[Collected data]
........

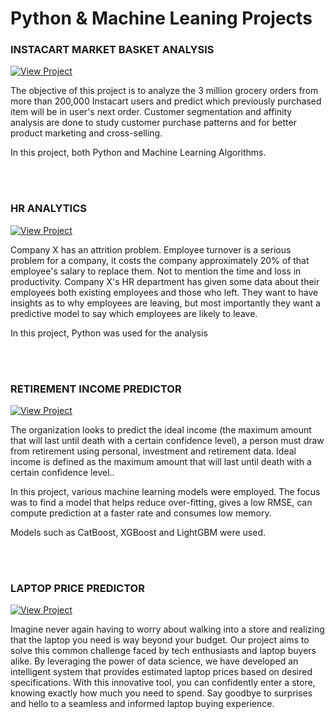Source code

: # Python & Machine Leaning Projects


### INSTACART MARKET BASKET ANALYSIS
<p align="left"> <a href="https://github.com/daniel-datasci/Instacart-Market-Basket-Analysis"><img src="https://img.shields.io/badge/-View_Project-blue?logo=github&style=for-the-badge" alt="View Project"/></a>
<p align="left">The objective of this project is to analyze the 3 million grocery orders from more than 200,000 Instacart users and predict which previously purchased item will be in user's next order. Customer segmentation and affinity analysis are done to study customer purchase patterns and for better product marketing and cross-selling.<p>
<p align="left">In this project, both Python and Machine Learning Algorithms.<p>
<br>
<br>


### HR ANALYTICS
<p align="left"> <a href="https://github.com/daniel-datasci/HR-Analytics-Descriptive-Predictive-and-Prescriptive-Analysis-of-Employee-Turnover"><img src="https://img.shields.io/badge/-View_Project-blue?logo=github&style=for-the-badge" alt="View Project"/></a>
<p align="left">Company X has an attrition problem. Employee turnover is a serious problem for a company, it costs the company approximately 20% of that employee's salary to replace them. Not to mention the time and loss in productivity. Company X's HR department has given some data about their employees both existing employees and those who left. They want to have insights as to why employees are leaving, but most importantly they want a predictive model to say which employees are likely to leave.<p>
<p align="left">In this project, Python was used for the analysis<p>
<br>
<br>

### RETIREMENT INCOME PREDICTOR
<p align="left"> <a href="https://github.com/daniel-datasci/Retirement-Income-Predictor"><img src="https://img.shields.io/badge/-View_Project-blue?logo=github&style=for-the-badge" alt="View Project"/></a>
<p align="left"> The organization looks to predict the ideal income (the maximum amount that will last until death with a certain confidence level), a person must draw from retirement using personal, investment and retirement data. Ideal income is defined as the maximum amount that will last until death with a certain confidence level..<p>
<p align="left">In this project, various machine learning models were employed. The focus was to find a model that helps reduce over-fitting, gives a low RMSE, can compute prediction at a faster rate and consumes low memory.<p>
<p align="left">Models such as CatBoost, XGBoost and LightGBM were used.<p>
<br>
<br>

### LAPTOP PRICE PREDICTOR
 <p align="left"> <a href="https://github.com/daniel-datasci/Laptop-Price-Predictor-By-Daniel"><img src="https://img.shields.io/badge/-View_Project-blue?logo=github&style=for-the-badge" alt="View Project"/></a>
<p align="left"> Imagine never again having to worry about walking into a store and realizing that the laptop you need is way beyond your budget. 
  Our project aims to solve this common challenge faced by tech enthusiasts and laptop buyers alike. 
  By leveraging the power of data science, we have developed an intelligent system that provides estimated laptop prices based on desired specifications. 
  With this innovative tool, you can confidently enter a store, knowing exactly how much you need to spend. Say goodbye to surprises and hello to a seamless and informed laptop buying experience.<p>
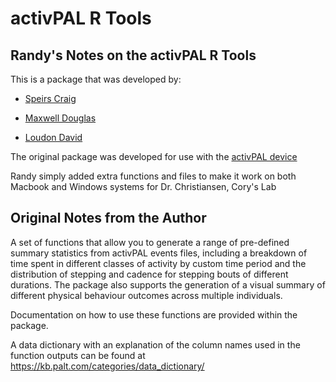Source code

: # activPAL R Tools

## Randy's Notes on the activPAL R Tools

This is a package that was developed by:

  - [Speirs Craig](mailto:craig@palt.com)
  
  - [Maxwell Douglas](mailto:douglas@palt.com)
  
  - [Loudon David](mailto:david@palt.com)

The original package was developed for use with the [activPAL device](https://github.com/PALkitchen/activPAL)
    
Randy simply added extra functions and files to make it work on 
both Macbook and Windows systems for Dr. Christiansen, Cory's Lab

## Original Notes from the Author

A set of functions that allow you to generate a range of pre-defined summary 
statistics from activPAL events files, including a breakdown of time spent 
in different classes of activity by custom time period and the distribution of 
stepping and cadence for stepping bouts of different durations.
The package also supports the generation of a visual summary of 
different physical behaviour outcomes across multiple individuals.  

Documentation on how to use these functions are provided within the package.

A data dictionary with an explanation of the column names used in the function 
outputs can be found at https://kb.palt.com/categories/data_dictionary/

........

ASSIGNMENT.
Make an exact copy of the records shown above, without the pictures.

THE ANSWER.
Source code

: # Python & Machine Leaning Projects


### INSTACART MARKET BASKET ANALYSIS
<p align="left"> <a href="https://github.com/daniel-datasci/Instacart-Market-Basket-Analysis"><img src="https://img.shields.io/badge/-View_Project-blue?logo=github&style=for-the-badge" alt="View Project"/></a>
<p align="left">The objective of this project is to analyze the 3 million grocery orders from more than 200,000 Instacart users and predict which previously purchased item will be in user's next order. Customer segmentation and affinity analysis are done to study customer purchase patterns and for better product marketing and cross-selling.<p>
<p align="left">In this project, both Python and Machine Learning Algorithms.<p>
<br>
<br>


### HR ANALYTICS
<p align="left"> <a href="https://github.com/daniel-datasci/HR-Analytics-Descriptive-Predictive-and-Prescriptive-Analysis-of-Employee-Turnover"><img src="https://img.shields.io/badge/-View_Project-blue?logo=github&style=for-the-badge" alt="View Project"/></a>
<p align="left">Company X has an attrition problem. Employee turnover is a serious problem for a company, it costs the company approximately 20% of that employee's salary to replace them. Not to mention the time and loss in productivity. Company X's HR department has given some data about their employees both existing employees and those who left. They want to have insights as to why employees are leaving, but most importantly they want a predictive model to say which employees are likely to leave.<p>
<p align="left">In this project, Python was used for the analysis<p>
<br>
<br>

### RETIREMENT INCOME PREDICTOR
<p align="left"> <a href="https://github.com/daniel-datasci/Retirement-Income-Predictor"><img src="https://img.shields.io/badge/-View_Project-blue?logo=github&style=for-the-badge" alt="View Project"/></a>
<p align="left"> The organization looks to predict the ideal income (the maximum amount that will last until death with a certain confidence level), a person must draw from retirement using personal, investment and retirement data. Ideal income is defined as the maximum amount that will last until death with a certain confidence level..<p>
<p align="left">In this project, various machine learning models were employed. The focus was to find a model that helps reduce over-fitting, gives a low RMSE, can compute prediction at a faster rate and consumes low memory.<p>
<p align="left">Models such as CatBoost, XGBoost and LightGBM were used.<p>
<br>
<br>

### LAPTOP PRICE PREDICTOR
 <p align="left"> <a href="https://github.com/daniel-datasci/Laptop-Price-Predictor-By-Daniel"><img src="https://img.shields.io/badge/-View_Project-blue?logo=github&style=for-the-badge" alt="View Project"/></a>
<p align="left"> Imagine never again having to worry about walking into a store and realizing that the laptop you need is way beyond your budget. 
  Our project aims to solve this common challenge faced by tech enthusiasts and laptop buyers alike. 
  By leveraging the power of data science, we have developed an intelligent system that provides estimated laptop prices based on desired specifications. 
  With this innovative tool, you can confidently enter a store, knowing exactly how much you need to spend. Say goodbye to surprises and hello to a seamless and informed laptop buying experience.<p>
Source code

: # activPAL R Tools

## Randy's Notes on the activPAL R Tools

This is a package that was developed by:

  - [Speirs Craig](mailto:craig@palt.com)
  
  - [Maxwell Douglas](mailto:douglas@palt.com)
  
  - [Loudon David](mailto:david@palt.com)

The original package was developed for use with the [activPAL device](https://github.com/PALkitchen/activPAL)
    
Randy simply added extra functions and files to make it work on 
both Macbook and Windows systems for Dr. Christiansen, Cory's Lab

## Original Notes from the Author

A set of functions that allow you to generate a range of pre-defined summary 
statistics from activPAL events files, including a breakdown of time spent 
in different classes of activity by custom time period and the distribution of 
stepping and cadence for stepping bouts of different durations.
The package also supports the generation of a visual summary of 
different physical behaviour outcomes across multiple individuals.  

Documentation on how to use these functions are provided within the package.

A data dictionary with an explanation of the column names used in the function 
outputs can be found at https://kb.palt.com/categories/data_dictionary/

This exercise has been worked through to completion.